Corrupted data is data that has been altered or damaged, making it unreliable or unusable. This can disrupt normal operations temporarily but generally resolves with correct measures. It can however cause discomfort, inefficiency while active and can take up valuable time for data teams to sort out.

⚠️ Outdated Data

Outdated data can lead to decisions based on old information, which might no longer be relevant or accurate.
Reliance on outdated data can blur an organization’s vision of the current landscape, leading to decisions that are not aligned with present realities. The General Data Protection Regulation or GDPR even states that companies must process only data that is up to date.

⚠️ Inconsistent Data

Inconsistent data, where the same data point shows different values in different places, can create confusion and lead to conflicting conclusions. For example differences in inventory levels can lead to overstocking or stockouts, which in turn increase costs or create missed sales opportunities.
This can cause internal strife within a business, undermining trust and reliability.

⚠️ Duplicated Data

Duplicated data clutters databases, making it hard to find accurate and unique information.
Duplicated data strains IT systems and complicates data management processes which can lead to errors in reports and decision making.

⚠️ Incomplete Data

Incomplete data is like missing pieces of a puzzle, providing an incomplete picture and leading to misguided decisions. It can lead to even further errors and inconsistencies across systems and reports.
Businesses need complete data to make informed decisions, operate efficiently, and improve overall performance.

⚠️ Data Silos

Data silos occur when data is isolated in different departments, preventing a holistic view and comprehensive analysis.
They restrict the flow of information within a business, hindering comprehensive insight and effective decision-making.

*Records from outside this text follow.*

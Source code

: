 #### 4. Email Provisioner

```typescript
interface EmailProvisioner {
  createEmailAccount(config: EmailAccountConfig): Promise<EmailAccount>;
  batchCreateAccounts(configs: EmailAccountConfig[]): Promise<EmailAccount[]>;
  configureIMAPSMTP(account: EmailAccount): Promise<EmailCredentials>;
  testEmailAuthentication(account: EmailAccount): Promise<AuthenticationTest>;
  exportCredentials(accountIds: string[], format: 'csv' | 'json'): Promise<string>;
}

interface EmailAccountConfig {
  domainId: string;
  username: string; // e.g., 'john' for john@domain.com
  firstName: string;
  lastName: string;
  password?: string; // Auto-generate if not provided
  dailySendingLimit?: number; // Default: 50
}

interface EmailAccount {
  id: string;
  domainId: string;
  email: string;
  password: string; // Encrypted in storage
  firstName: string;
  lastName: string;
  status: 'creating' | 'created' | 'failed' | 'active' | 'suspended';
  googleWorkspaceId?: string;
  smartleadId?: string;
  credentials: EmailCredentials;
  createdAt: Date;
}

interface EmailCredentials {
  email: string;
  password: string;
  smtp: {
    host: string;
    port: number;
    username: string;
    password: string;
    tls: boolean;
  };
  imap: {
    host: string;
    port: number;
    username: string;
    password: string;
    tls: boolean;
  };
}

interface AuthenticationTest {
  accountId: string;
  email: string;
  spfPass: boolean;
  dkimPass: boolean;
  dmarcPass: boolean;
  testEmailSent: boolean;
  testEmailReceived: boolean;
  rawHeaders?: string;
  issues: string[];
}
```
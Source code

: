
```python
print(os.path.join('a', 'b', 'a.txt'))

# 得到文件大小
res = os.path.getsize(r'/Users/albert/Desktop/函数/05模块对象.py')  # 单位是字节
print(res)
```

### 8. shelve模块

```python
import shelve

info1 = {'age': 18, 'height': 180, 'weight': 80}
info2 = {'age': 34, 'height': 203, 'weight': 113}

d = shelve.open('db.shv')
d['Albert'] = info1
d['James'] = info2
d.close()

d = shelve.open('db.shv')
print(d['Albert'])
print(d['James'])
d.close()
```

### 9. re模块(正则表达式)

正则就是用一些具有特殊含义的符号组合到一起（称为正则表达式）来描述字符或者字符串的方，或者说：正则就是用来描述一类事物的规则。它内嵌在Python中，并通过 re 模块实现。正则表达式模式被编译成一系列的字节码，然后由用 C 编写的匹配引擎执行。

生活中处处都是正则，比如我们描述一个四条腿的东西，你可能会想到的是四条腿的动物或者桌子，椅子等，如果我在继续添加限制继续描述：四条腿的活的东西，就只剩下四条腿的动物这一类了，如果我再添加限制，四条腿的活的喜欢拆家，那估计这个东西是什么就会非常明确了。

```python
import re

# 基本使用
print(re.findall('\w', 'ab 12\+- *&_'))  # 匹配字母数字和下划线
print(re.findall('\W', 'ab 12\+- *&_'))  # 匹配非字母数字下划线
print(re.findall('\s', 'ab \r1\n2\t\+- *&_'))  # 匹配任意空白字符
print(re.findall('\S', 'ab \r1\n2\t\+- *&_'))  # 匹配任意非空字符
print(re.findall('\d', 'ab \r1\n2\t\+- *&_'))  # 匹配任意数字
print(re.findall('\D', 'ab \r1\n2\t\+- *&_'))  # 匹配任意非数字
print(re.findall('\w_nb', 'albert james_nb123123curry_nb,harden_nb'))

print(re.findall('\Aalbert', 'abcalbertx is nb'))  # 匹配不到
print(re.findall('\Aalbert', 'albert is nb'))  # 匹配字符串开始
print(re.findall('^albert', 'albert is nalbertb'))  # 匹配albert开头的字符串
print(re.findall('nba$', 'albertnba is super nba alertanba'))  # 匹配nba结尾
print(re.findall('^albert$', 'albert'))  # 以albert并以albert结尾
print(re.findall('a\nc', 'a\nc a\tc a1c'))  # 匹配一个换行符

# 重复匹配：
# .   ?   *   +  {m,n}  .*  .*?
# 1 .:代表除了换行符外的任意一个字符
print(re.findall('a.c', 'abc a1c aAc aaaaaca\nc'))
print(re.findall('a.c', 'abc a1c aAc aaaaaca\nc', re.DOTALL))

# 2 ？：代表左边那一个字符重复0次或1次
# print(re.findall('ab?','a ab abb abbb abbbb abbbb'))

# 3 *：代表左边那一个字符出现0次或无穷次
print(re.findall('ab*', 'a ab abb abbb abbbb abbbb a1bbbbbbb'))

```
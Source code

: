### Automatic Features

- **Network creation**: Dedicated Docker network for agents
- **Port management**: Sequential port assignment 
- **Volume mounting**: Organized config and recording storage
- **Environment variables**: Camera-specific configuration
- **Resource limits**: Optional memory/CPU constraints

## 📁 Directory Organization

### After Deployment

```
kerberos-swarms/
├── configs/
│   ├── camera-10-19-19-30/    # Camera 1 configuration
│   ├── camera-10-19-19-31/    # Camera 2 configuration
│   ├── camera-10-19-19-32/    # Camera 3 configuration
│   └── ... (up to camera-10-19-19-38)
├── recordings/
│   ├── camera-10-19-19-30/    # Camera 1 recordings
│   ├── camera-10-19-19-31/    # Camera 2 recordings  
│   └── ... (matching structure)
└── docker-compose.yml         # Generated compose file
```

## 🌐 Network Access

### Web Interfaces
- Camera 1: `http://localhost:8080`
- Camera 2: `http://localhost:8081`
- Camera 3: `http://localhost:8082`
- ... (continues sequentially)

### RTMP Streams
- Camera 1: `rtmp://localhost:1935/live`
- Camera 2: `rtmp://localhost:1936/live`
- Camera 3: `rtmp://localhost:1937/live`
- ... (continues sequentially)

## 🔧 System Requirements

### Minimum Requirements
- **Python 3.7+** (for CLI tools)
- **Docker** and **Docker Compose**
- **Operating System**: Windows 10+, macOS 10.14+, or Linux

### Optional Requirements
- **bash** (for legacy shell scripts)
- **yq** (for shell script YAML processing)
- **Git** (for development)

But how can we make sure our data is up and running? The answer is - Data observability practices.

Data observability refers to the ability to understand the health of data in your system through continuous monitoring, alerting, and insights. It encompasses five key pillars:

Freshness - Monitoring the recency of data.
Volume - Tracking the completeness of data.
Distribution - Observing the consistency of data.
Schema - Ensuring the structure of data remains unchanged.
Lineage - Understanding the journey of data from source to destination.

For the best hands-on experience, let’s use LiTech Data Observability tool, as it’s a very comprehensive, friendly, and succinct platform.

There are different tools on the market, but I like LiTech as it’s an all-in-one solution, including end-to-end data observability, anomaly detection, data lineage, data profiling, and data diffs.

Overall dashboard

Ensure you have an overall dashboard that provides a quick overview of the system in general.

On LiTech’s platform dashboard you have a graph of overall well-being, a breakdown of indicators, and their historical tracking.

The coolest feature here is the generic Data Quality Indicator - an aggregated value of all data quality tests passed daily through ALL data sets, columns, tests, etc.

Data catalog

Your Data catalog should contain data about your tables, their schema, description of the nature of the data, generic stats, the quantity of data tests covered, etc.

It’s a good practice to specify owners of each particular dataset better to meet your SLA’s (Service Level Agreements). Also observe row counts, the general table’s or particular column health score, the number of test cases applied, the number of empty/unique values, etc.

Data lineage

One of the best features ever: the cascade of views might be so wandering, so it takes an effort to find the origin’s column.

It’s really handy to see upstream and downstream dependencies in case you want to, let’s say, change the data type of the column or simply reuse it. Or when your source data sits in the view owned by other teams and you can always keep up-to-date with their changes.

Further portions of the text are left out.